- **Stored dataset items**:
== Segment start ==

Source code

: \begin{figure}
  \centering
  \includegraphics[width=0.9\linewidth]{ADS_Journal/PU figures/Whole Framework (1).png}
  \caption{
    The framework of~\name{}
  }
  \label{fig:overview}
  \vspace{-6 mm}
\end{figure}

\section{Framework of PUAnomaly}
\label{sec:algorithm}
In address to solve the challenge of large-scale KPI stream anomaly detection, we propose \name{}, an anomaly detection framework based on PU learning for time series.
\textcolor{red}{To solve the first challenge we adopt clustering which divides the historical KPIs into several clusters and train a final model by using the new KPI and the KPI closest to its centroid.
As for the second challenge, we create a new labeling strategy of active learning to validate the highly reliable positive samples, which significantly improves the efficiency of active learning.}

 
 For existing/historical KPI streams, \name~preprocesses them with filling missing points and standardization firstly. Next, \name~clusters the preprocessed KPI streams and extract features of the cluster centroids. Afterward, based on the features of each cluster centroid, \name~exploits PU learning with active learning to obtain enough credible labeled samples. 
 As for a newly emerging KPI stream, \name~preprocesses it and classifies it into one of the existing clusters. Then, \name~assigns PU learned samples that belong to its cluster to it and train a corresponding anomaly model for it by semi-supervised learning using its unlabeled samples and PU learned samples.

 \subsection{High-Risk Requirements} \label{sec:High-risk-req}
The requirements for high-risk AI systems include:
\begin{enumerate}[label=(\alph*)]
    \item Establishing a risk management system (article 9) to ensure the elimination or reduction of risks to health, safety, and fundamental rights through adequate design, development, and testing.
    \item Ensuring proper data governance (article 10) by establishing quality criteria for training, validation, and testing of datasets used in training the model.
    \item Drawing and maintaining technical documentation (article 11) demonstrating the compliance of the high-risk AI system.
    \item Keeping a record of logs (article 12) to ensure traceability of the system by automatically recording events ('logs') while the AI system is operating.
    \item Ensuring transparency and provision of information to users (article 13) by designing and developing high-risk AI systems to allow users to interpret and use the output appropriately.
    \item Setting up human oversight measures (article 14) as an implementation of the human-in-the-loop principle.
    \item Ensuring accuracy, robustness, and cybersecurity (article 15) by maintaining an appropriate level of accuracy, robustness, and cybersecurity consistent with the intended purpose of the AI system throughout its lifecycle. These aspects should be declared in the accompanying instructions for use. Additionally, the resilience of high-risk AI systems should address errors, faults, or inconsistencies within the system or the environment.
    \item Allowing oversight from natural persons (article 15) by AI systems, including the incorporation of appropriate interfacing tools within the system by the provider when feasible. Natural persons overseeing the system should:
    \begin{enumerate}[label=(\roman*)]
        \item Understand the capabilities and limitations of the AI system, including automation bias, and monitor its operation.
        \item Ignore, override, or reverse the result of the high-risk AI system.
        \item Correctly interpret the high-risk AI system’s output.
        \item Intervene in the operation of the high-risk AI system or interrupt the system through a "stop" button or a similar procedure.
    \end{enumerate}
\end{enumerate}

== Segment end ==

- **The task**:
Here the output must be the lines above from the line with "The requirements for" to the line with "the human-in-the-loop principle.", both included, duplicated word for word and nothing else.

- **Answer to this task**:
The requirements for high-risk AI systems include:
\begin{enumerate}[label=(\alph*)]
    \item Establishing a risk management system (article 9) to ensure the elimination or reduction of risks to health, safety, and fundamental rights through adequate design, development, and testing.
    \item Ensuring proper data governance (article 10) by establishing quality criteria for training, validation, and testing of datasets used in training the model.
    \item Drawing and maintaining technical documentation (article 11) demonstrating the compliance of the high-risk AI system.
    \item Keeping a record of logs (article 12) to ensure traceability of the system by automatically recording events ('logs') while the AI system is operating.
    \item Ensuring transparency and provision of information to users (article 13) by designing and developing high-risk AI systems to allow users to interpret and use the output appropriately.
    \item Setting up human oversight measures (article 14) as an implementation of the human-in-the-loop principle.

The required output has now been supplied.